- PROBLEM STATEMENT -
Copy exactly the lines that run from the one containing "die unterste der" through the end of the entries, both ends included.

*** Opening of SOURCE DATA ***

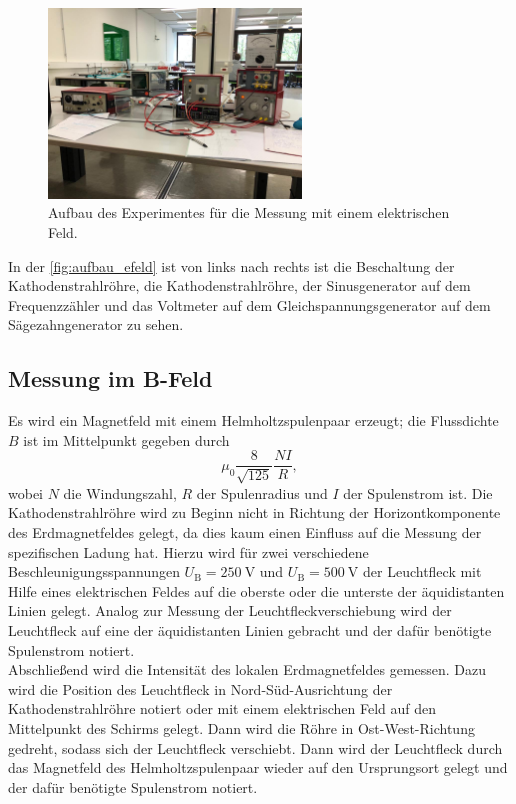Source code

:     \begin{figure}[H]
        \centering
        \includegraphics[width=0.6\textwidth]{bilder/foto_elektrisch.jpeg}
        \caption{Aufbau des Experimentes für die Messung mit einem elektrischen Feld.}
        \label{fig:aufbau_efeld}
    \end{figure} 

    \noindent In der \autoref{fig:aufbau_efeld} ist von links nach rechts ist die Beschaltung der Kathodenstrahlröhre, die Kathodenstrahlröhre, der Sinusgenerator auf dem 
    Frequenzzähler und das Voltmeter auf dem Gleichspannungsgenerator auf dem Sägezahngenerator zu sehen.

\subsection{Messung im B-Feld}

    Es wird ein Magnetfeld mit einem Helmholtzspulenpaar erzeugt; die Flussdichte $B$ ist im Mittelpunkt gegeben durch 
    \begin{equation*}
        \mu_0 \frac{8}{\sqrt{125}} \frac{N I}{R},
    \end{equation*}
    wobei $N$ die Windungszahl, $R$ der Spulenradius und $I$ der Spulenstrom ist. Die Kathodenstrahlröhre wird zu Beginn nicht in Richtung der Horizontkomponente
    des Erdmagnetfeldes gelegt, da dies kaum einen Einfluss auf die Messung der spezifischen Ladung hat. Hierzu wird für zwei verschiedene Beschleunigungsspannungen 
    $U_{\text{B}} = \SI{250}{\volt}$ und $U_{\text{B}} = \SI{500}{\volt}$ der Leuchtfleck mit Hilfe eines elektrischen Feldes auf die oberste oder die unterste der
    äquidistanten Linien gelegt. Analog zur Messung der Leuchtfleckverschiebung wird der Leuchtfleck auf eine der äquidistanten Linien gebracht und der dafür benötigte
    Spulenstrom notiert. \\

    \noindent Abschließend wird die Intensität des lokalen Erdmagnetfeldes gemessen. Dazu wird die Position des Leuchtfleck in Nord-Süd-Ausrichtung der 
    Kathodenstrahlröhre notiert oder mit einem elektrischen Feld auf den Mittelpunkt des Schirms gelegt. Dann wird die Röhre in Ost-West-Richtung gedreht, sodass
    sich der Leuchtfleck verschiebt. Dann wird der Leuchtfleck durch das Magnetfeld des Helmholtzspulenpaar wieder auf den Ursprungsort gelegt und der 
    dafür benötigte Spulenstrom notiert. \\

*** Close of SOURCE DATA ***

- SOLUTION TO THIS EXERCISE -
    $U_{\text{B}} = \SI{250}{\volt}$ und $U_{\text{B}} = \SI{500}{\volt}$ der Leuchtfleck mit Hilfe eines elektrischen Feldes auf die oberste oder die unterste der
    äquidistanten Linien gelegt. Analog zur Messung der Leuchtfleckverschiebung wird der Leuchtfleck auf eine der äquidistanten Linien gebracht und der dafür benötigte
    Spulenstrom notiert. \\

    \noindent Abschließend wird die Intensität des lokalen Erdmagnetfeldes gemessen. Dazu wird die Position des Leuchtfleck in Nord-Süd-Ausrichtung der 
    Kathodenstrahlröhre notiert oder mit einem elektrischen Feld auf den Mittelpunkt des Schirms gelegt. Dann wird die Röhre in Ost-West-Richtung gedreht, sodass
    sich der Leuchtfleck verschiebt. Dann wird der Leuchtfleck durch das Magnetfeld des Helmholtzspulenpaar wieder auf den Ursprungsort gelegt und der 
    dafür benötigte Spulenstrom notiert. \\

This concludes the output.